Dewey was born in Burlington, Vermont, the son of a grocer. He graduated from the University of Vermont in 1875 and went on to teach high school in Oil City, Pennsylvania, from 1879 to 1881. He returned to Burlington and cultivated his interest in philosophy with the assistance of his former teacher, H. A. P. Torrey. Shortly thereafter, Dewey published two articles in the Journal of Speculative Philosophy, and enrolled as a graduate philosophy student at the newly formed Johns Hopkins University, where he studied briefly with American logician and founder of pragmatism Charles S. Peirce, psychologist G. S. Hall, and G. S. Morris, who introduced Dewey to the philosophy of Hegel. He completed his doctoral dissertation on Immanuel Kant in 1884, and began a productive ten-year tenure at the University of Michigan. He strived to make philosophy applicable to all humans by becoming increasingly involved in public education and published several works on psychology. In 1894, Dewey accepted a post as chairman of philosophy, psychology, and education at the University of Chicago. During this period, Dewey worked closely with social reformer Jane Addams, published his Studies in Logical Theory, formed the laboratory school commonly known as the Dewey School, and published several works on pedagogy.
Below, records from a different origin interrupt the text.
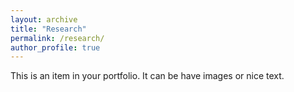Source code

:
 ```yaml
---
layout: archive
title: "Research"
permalink: /research/
author_profile: true
---
```


This is an item in your portfolio. It can be have images or nice text.
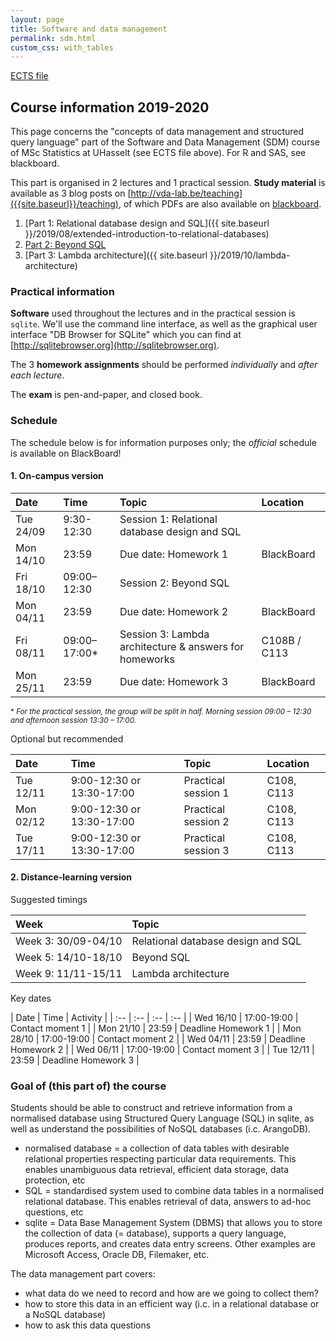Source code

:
```yaml
---
layout: page
title: Software and data management
permalink: sdm.html
custom_css: with_tables
---
```

[ECTS file](https://uhintra03.uhasselt.be/studiegidswww/opleidingsonderdeel.aspx?a=2016&i=3561&n=4&t=04)

## Course information 2019-2020

This page concerns the "concepts of data management and structured query language" part of the Software and Data Management (SDM) course of MSc Statistics at UHasselt (see ECTS file above). For R and SAS, see blackboard.

This part is organised in 2 lectures and 1 practical session. **Study material** is available as 3 blog posts on [http://vda-lab.be/teaching]({{site.baseurl}}/teaching), of which PDFs are also available on [blackboard](https://bb.uhasselt.be).

  1. [Part 1: Relational database design and SQL]({{ site.baseurl }}/2019/08/extended-introduction-to-relational-databases)
  1. [Part 2: Beyond SQL]({{site.baseurl}}/2019/09/beyond-sql)
  1. [Part 3: Lambda architecture]({{ site.baseurl }}/2019/10/lambda-architecture)

### Practical information

**Software** used throughout the lectures and in the practical session is `sqlite`. We'll use the command line interface, as well as the graphical user interface "DB Browser for SQLite" which you can find at [http://sqlitebrowser.org](http://sqlitebrowser.org).

The 3 **homework assignments** should be performed _individually_ and _after each lecture_.

The **exam** is pen-and-paper, and closed book.

### Schedule
The schedule below is for information purposes only; the _official_ schedule is available on BlackBoard!

#### 1. On-campus version

| Date | Time | Topic | Location |
| :-- | :-- | :-- | :-- |
| Tue 24/09 | 9:30-12:30 | Session 1: Relational database design and SQL | |
| Mon 14/10 | 23:59 | Due date: Homework 1 | BlackBoard |
| Fri 18/10 | 09:00–12:30 | Session 2: Beyond SQL | |
| Mon 04/11 | 23:59 | Due date: Homework 2 | BlackBoard |
| Fri 08/11 | 09:00–17:00* | Session 3: Lambda architecture & answers for homeworks | C108B / C113 |
| Mon 25/11 | 23:59 | Due date: Homework 3 | BlackBoard |

<small>* _For the practical session, the group will be split in half. Morning session 09:00 –
12:30 and afternoon session 13:30 – 17:00._</small>

Optional but recommended

| Date | Time | Topic | Location |
| :-- | :-- | :-- | :-- |
| Tue 12/11 | 9:00-12:30 or 13:30-17:00 | Practical session 1 | C108, C113 |
| Mon 02/12 | 9:00-12:30 or 13:30-17:00 | Practical session 2 | C108, C113 |
| Tue 17/11 | 9:00-12:30 or 13:30-17:00 | Practical session 3 | C108, C113 |

#### 2. Distance-learning version
Suggested timings

| Week | Topic |
| :-- | :-- |
| Week 3: 30/09-04/10 | Relational database design and SQL |
| Week 5: 14/10-18/10 | Beyond SQL |
| Week 9: 11/11-15/11 | Lambda architecture |

Key dates

| Date | Time | Activity |
| :-- | :-- | :-- | :-- |
| Wed 16/10 | 17:00-19:00 | Contact moment 1 |
| Mon 21/10 | 23:59 | Deadline Homework 1 |
| Mon 28/10 | 17:00-19:00 | Contact moment 2 |
| Wed 04/11 | 23:59 | Deadline Homework 2 |
| Wed 06/11 | 17:00-19:00 | Contact moment 3 |
| Tue 12/11 | 23:59 | Deadline Homework 3 |

### Goal of (this part of) the course
Students should be able to construct and retrieve information from a normalised database using Structured Query Language (SQL) in sqlite, as well as understand the possibilities of NoSQL databases (i.c. ArangoDB).

- normalised database = a collection of data tables with desirable relational properties respecting particular data requirements. This enables unambiguous data retrieval, efficient data storage, data protection, etc
- SQL = standardised system used to combine data tables in a normalised relational database. This enables retrieval of data, answers to ad-hoc questions, etc
- sqlite = Data Base Management System (DBMS) that allows you to store the collection of data (= database), supports a query
language, produces reports, and creates data entry screens. Other examples are Microsoft Access, Oracle DB, Filemaker, etc.

The data management part covers:
- what data do we need to record and how are we going to collect them?
- how to store this data in an efficient way (i.c. in a relational database or a NoSQL database)
- how to ask this data questions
In 1904, Dewey left Chicago to join the faculty of Columbia University, where he taught until his retirement in 1930, after which he continued to write, travel, and lecture extensively. In 1921, Dewey joined the American Committee for the Outlawry of War, and published the pamphlet Outlawry of War: What It Is and Is Not, in which he castigated the League of Nations as the "League of governments pure and simple." Advocating the concept of a World Court, Dewey believed that such an institution could be effective in the moral education of humanity. He also joined the Committee on Militarism in Education to protest ROTC programs and to promote pacifism. He also opposed America's military draft as involuntary servitude and as an example of "totalitarianism." In 1937, Dewey was selected to head the international tribunal in Mexico City formed to investigate charges against Leon Trotsky in the Moscow Trials, resulting in the report Not Guilty. Dewey died in 1952 in New York City.
Although Dewey's philosophy evolved throughout his life, it is thought by many philosophers and critics to be governed by his concept of experience, which he perceived as a unified albeit constantly changing force, rather than a collection of remembered facts. Differences for Dewey are but variables within a singular, consistent source, a philosophical approach that, along with his rejection of subjectivism and empiricism caused much of his earlier work to be labeled as Hegelian idealism. Dewey, however, eventually rejected the predisposition of idealists to relegate all human experience to knowledge, which he perceived as distorting the initial experience. Humanity, argued Dewey, spends much of its time acting, suffering, and enjoying, not in reflection. Dewey's later work abandoned idealist concepts, instead embracing a theory that life is a sequence of lapidary and concurrent experiences. Borrowing from twentieth-century advancements in the biological and anthropological sciences, Dewey developed a complex and naturalistic theory that an individual's experience is the organic premise of all life. From this concept, Dewey elaborated that there are three levels or plateaus of human interaction with the environment: physiochemical, psychophysical, and human experience. By observing and interacting with the world, humanity's experience grows in knowledge and understanding. This approach directly refutes the scientific theories of Aristotle, which promulgated that science relies on a passive witnessing and contemplation rather than Dewey's view that knowledge relies on active testing and consideration. This theory is consistent with Dewey's writings on logic and education. The objective of inquiry, according to Dewey, is knowledge, but inquiry is a process that continuously alters its original questions and desired conclusions. As for education, Dewey rejected both poles of educational philosophy prevalent during the first half of the twentieth-century. Children were neither passive receptacles of knowledge nor were they mature enough to determine what education they required. Dewey advocated "learning by doing" as a method of active educational inquiry that cultivated a child's inherent curiosity.